Let me start off by saying that chiropractic, itself, is incredibly safe. But there is more to the profession than just spinal manipulations. The way in which chiropractors choose to practice can place a patient in harms way.

I have been a licensed and practicing chiropractor since 2005. This article was inspired by a conversation I recently had with a local chiropractor who was complaining about how the medical profession treats us. I didn’t respond in kind, as I believe respect has to be earned.

Most would naively believe that the biggest danger of chiropractic is stroke. Throughout my time in practice, I occasionally have been asked about the link between chiropractic adjustments and stroke.

There are plenty of studies and health care specialists that have weighed in on this, but the risk of stroke caused by a chiropractic adjustment is generally estimated to be about one in one-five million. That is that one person in every one to five million that sees a chiropractor may suffer from a stroke. To put that in perspective, about 1,880 people per million in the U.S. suffer a stroke every year, which can be caused by everyday activities, such as turning your head while driving, swimming, or even having your hair shampooed in a salon, or even taking over the counter pain medicine. This is 2,000 times the rate which suffer stroke after seeing a chiropractor. These statistics correctly portray chiropractic as being one of the safest forms of medicine on the planet. Read More about chiropractic safety

The medical profession has had a long history of pointing to the dangers of stroke and chiropractic adjustments, which I find a little hypocritical, seeing as the most commonly prescribed medication for neck or back pain is an NSAID, which is well known for increased risk of stroke in as early as their first week of use.

So, with Chiropractic being so incredibly safe, are there any real dangers? Yes, I believe there is a real danger within our profession, which began to become apparent to me my very first year in practice.
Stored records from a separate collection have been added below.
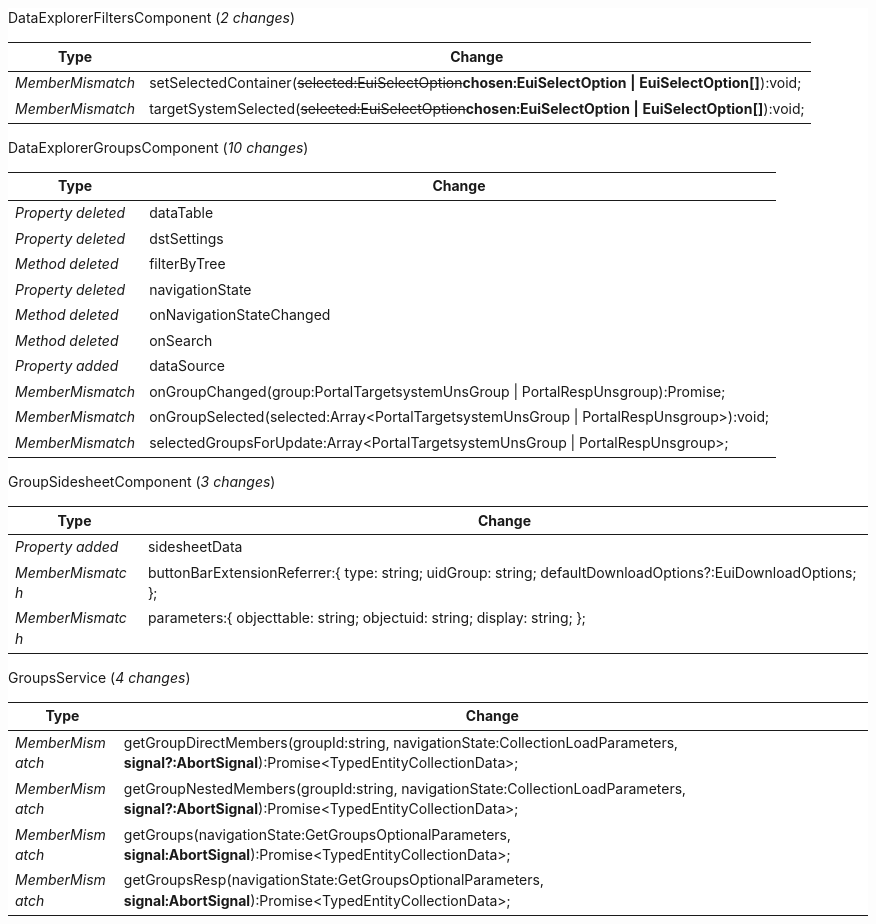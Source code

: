 
DataExplorerFiltersComponent (*2 changes*)

| Type | Change |
| -------- | ------- |
| *MemberMismatch* | setSelectedContainer(~~selected:EuiSelectOption~~**chosen:EuiSelectOption \| EuiSelectOption[]**):void; |
| *MemberMismatch* | targetSystemSelected(~~selected:EuiSelectOption~~**chosen:EuiSelectOption \| EuiSelectOption[]**):void; |


DataExplorerGroupsComponent (*10 changes*)

| Type | Change |
| -------- | ------- |
| *Property deleted* | dataTable |
| *Property deleted* | dstSettings |
| *Method deleted* | filterByTree |
| *Property deleted* | navigationState |
| *Method deleted* | onNavigationStateChanged |
| *Method deleted* | onSearch |
| *Property added* | dataSource |
| *MemberMismatch* | onGroupChanged(group:PortalTargetsystemUnsGroup \| PortalRespUnsgroup):Promise<void>; |
| *MemberMismatch* | onGroupSelected(selected:Array<PortalTargetsystemUnsGroup \| PortalRespUnsgroup>):void; |
| *MemberMismatch* | selectedGroupsForUpdate:Array<PortalTargetsystemUnsGroup \| PortalRespUnsgroup>; |


GroupSidesheetComponent (*3 changes*)

| Type | Change |
| -------- | ------- |
| *Property added* | sidesheetData |
| *MemberMismatch* | buttonBarExtensionReferrer:{ type: string; uidGroup: string; defaultDownloadOptions?:EuiDownloadOptions; }; |
| *MemberMismatch* | parameters:{ objecttable: string; objectuid: string; display: string; }; |


GroupsService (*4 changes*)

| Type | Change |
| -------- | ------- |
| *MemberMismatch* | getGroupDirectMembers(groupId:string, navigationState:CollectionLoadParameters, **signal?:AbortSignal**):Promise<TypedEntityCollectionData<PortalTargetsystemUnsDirectmembers>>; |
| *MemberMismatch* | getGroupNestedMembers(groupId:string, navigationState:CollectionLoadParameters, **signal?:AbortSignal**):Promise<TypedEntityCollectionData<PortalTargetsystemUnsNestedmembers>>; |
| *MemberMismatch* | getGroups(navigationState:GetGroupsOptionalParameters, **signal:AbortSignal**):Promise<TypedEntityCollectionData<PortalTargetsystemUnsGroup>>; |
| *MemberMismatch* | getGroupsResp(navigationState:GetGroupsOptionalParameters, **signal:AbortSignal**):Promise<TypedEntityCollectionData<PortalRespUnsgroup>>; |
In the past, the AMA conspired to discredit and destroy the chiropractic profession, so there is an obvious reason to be resentful of the allopathic profession. But in being so, we do a disservice to our patients. The chiropractic profession, simply put, seems very intent on separating themselves from the rest of the medical profession, and especially so with Allopathic medicine (this is your medical doctor).

Why is this dangerous?

For starters, I have seen large numbers of individuals go without proper medical treatment for conditions which chiropractic will not help or is not helping, because of the egos, greed, and/or fixated philosophy of many Doctors of Chiropractic. They refuse to refer out, for fear of losing the patients and the accompanied income stream or they believe in chiropractic philosophy so much that they fail to see that a patient, that hasn’t improved with six months of care, is not going to improve and they continue to promise results. I believe in inside out philosophy of healing and that the body is very capable of healing very well on its own, but am also very aware that there are a great many things that our profession cannot help.

Only a small percentage of the population seeks out chiropractic care for neck or back pain, which I believe is due to a general mistrust of the profession, by the general population and by the medical profession as a whole.
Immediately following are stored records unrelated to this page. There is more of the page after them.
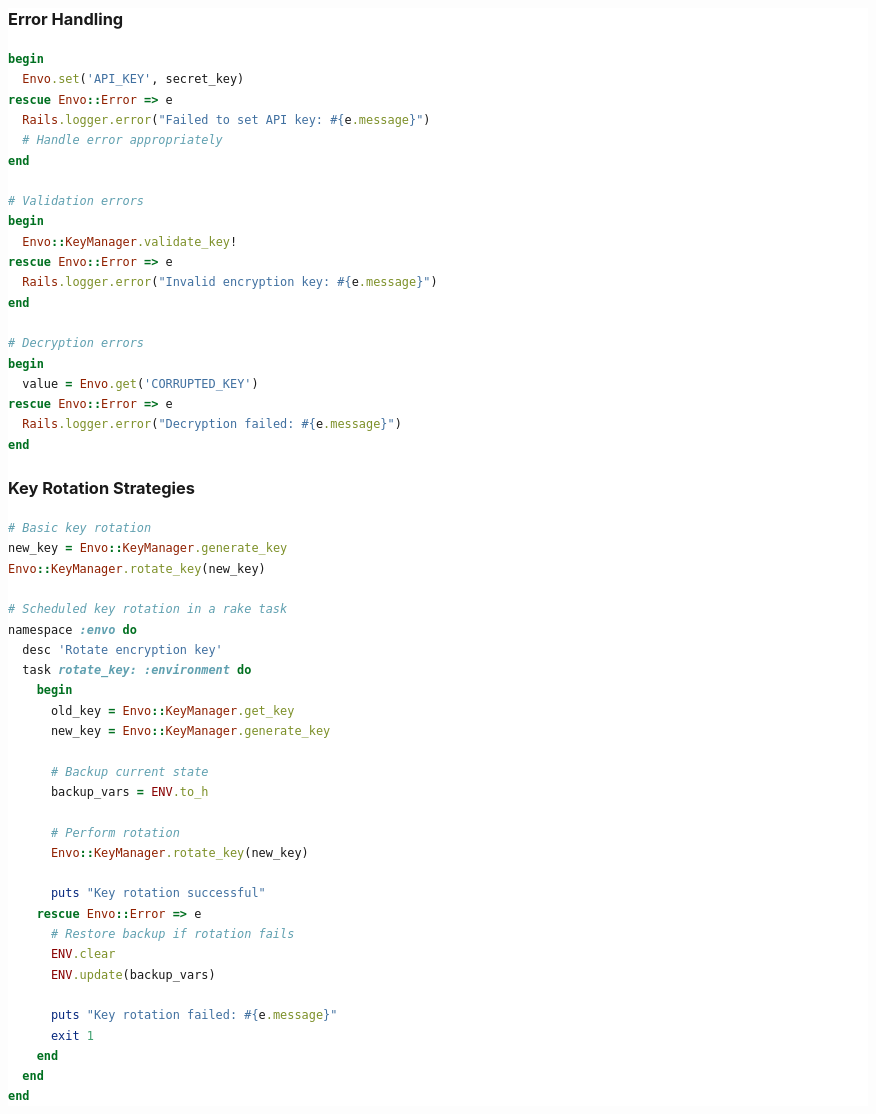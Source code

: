 ### Error Handling

```ruby
begin
  Envo.set('API_KEY', secret_key)
rescue Envo::Error => e
  Rails.logger.error("Failed to set API key: #{e.message}")
  # Handle error appropriately
end

# Validation errors
begin
  Envo::KeyManager.validate_key!
rescue Envo::Error => e
  Rails.logger.error("Invalid encryption key: #{e.message}")
end

# Decryption errors
begin
  value = Envo.get('CORRUPTED_KEY')
rescue Envo::Error => e
  Rails.logger.error("Decryption failed: #{e.message}")
end
```

### Key Rotation Strategies

```ruby
# Basic key rotation
new_key = Envo::KeyManager.generate_key
Envo::KeyManager.rotate_key(new_key)

# Scheduled key rotation in a rake task
namespace :envo do
  desc 'Rotate encryption key'
  task rotate_key: :environment do
    begin
      old_key = Envo::KeyManager.get_key
      new_key = Envo::KeyManager.generate_key
      
      # Backup current state
      backup_vars = ENV.to_h
      
      # Perform rotation
      Envo::KeyManager.rotate_key(new_key)
      
      puts "Key rotation successful"
    rescue Envo::Error => e
      # Restore backup if rotation fails
      ENV.clear
      ENV.update(backup_vars)
      
      puts "Key rotation failed: #{e.message}"
      exit 1
    end
  end
end
```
Chiropractors say they have been in the line of fire of the medical profession and are upset with lower and lower reimbursements from insurance. I say, they’ve put themselves in the line of fire by refusing to practice evidenced based medicine and refusing to work with every type of medical practitioner as is necessary to provide the best treatment for their patients and the fastest results for functional and symptomatic improvement for the patients.
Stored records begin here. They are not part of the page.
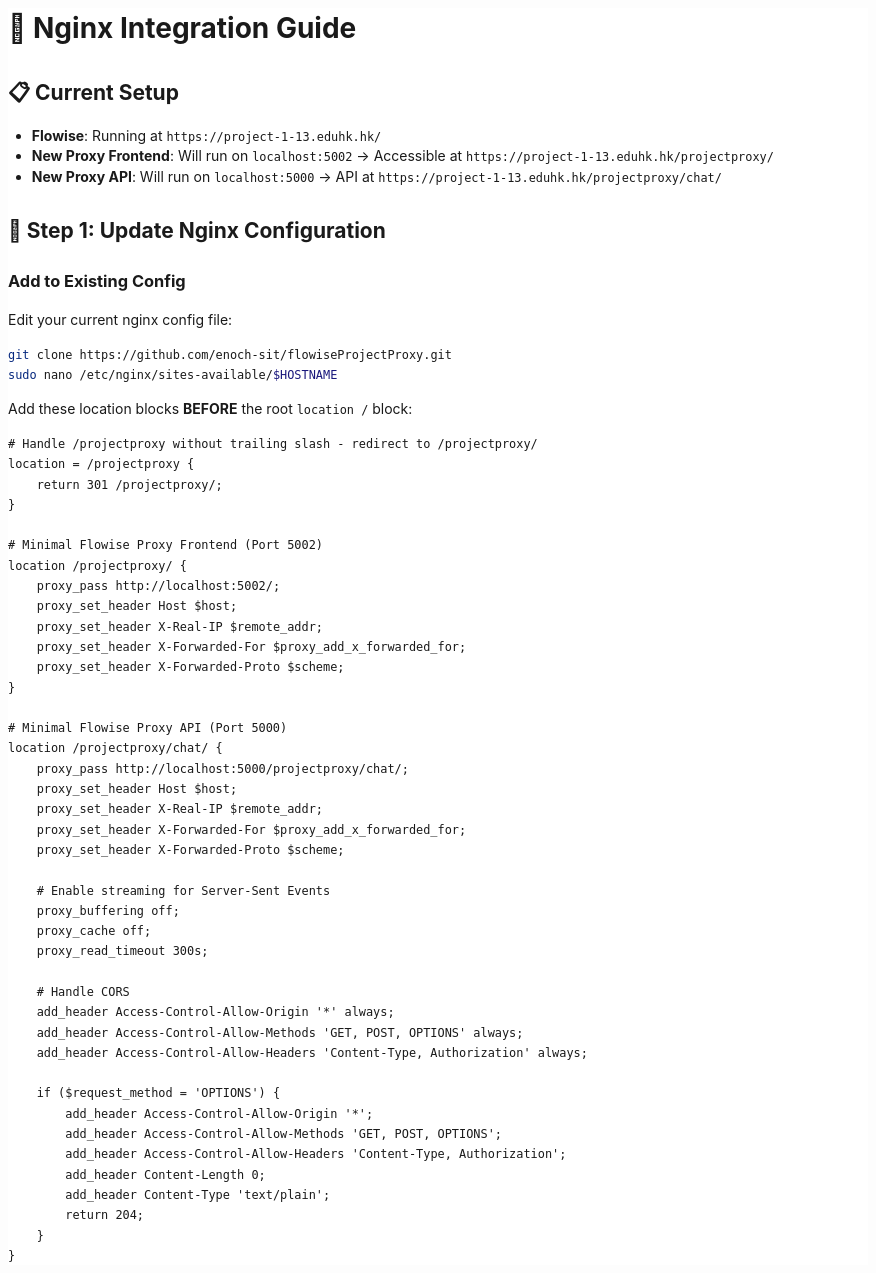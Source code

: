 # 🚀 Nginx Integration Guide

## 📋 Current Setup
- **Flowise**: Running at `https://project-1-13.eduhk.hk/`
- **New Proxy Frontend**: Will run on `localhost:5002` → Accessible at `https://project-1-13.eduhk.hk/projectproxy/`  
- **New Proxy API**: Will run on `localhost:5000` → API at `https://project-1-13.eduhk.hk/projectproxy/chat/`

## 🔧 Step 1: Update Nginx Configuration

### Add to Existing Config
Edit your current nginx config file:
```bash
git clone https://github.com/enoch-sit/flowiseProjectProxy.git
sudo nano /etc/nginx/sites-available/$HOSTNAME
```

Add these location blocks **BEFORE** the root `location /` block:
```nginx
# Handle /projectproxy without trailing slash - redirect to /projectproxy/
location = /projectproxy {
    return 301 /projectproxy/;
}

# Minimal Flowise Proxy Frontend (Port 5002)
location /projectproxy/ {
    proxy_pass http://localhost:5002/;
    proxy_set_header Host $host;
    proxy_set_header X-Real-IP $remote_addr;
    proxy_set_header X-Forwarded-For $proxy_add_x_forwarded_for;
    proxy_set_header X-Forwarded-Proto $scheme;
}

# Minimal Flowise Proxy API (Port 5000)
location /projectproxy/chat/ {
    proxy_pass http://localhost:5000/projectproxy/chat/;
    proxy_set_header Host $host;
    proxy_set_header X-Real-IP $remote_addr;
    proxy_set_header X-Forwarded-For $proxy_add_x_forwarded_for;
    proxy_set_header X-Forwarded-Proto $scheme;
    
    # Enable streaming for Server-Sent Events
    proxy_buffering off;
    proxy_cache off;
    proxy_read_timeout 300s;
    
    # Handle CORS
    add_header Access-Control-Allow-Origin '*' always;
    add_header Access-Control-Allow-Methods 'GET, POST, OPTIONS' always;
    add_header Access-Control-Allow-Headers 'Content-Type, Authorization' always;
    
    if ($request_method = 'OPTIONS') {
        add_header Access-Control-Allow-Origin '*';
        add_header Access-Control-Allow-Methods 'GET, POST, OPTIONS';
        add_header Access-Control-Allow-Headers 'Content-Type, Authorization';
        add_header Content-Length 0;
        add_header Content-Type 'text/plain';
        return 204;
    }
}
```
Chiropractic WORKS, and for many if can seemingly work miracles. But, it is not a one size fits all. Patients need different types of medical treatment, and if chiropractors want to do right by their patients and their profession, they would push aside their enormous egos and reach out to medical providers to establish relationships and prove that they can practice within evidence based protocols by referring out to those providers patients that will benefit from their input and care. Do this and just maybe more medical professionals will start trusting the profession and trusting us to treat their patients. Then, maybe more than 10% of the population would benefit from our expertise in correcting subluxations to relieve back pain and maintain a healthy spine.

Imagine a world where the most common prescription for back pain is a chiropractic adjustment and not a potentially dangerous or addictive pill.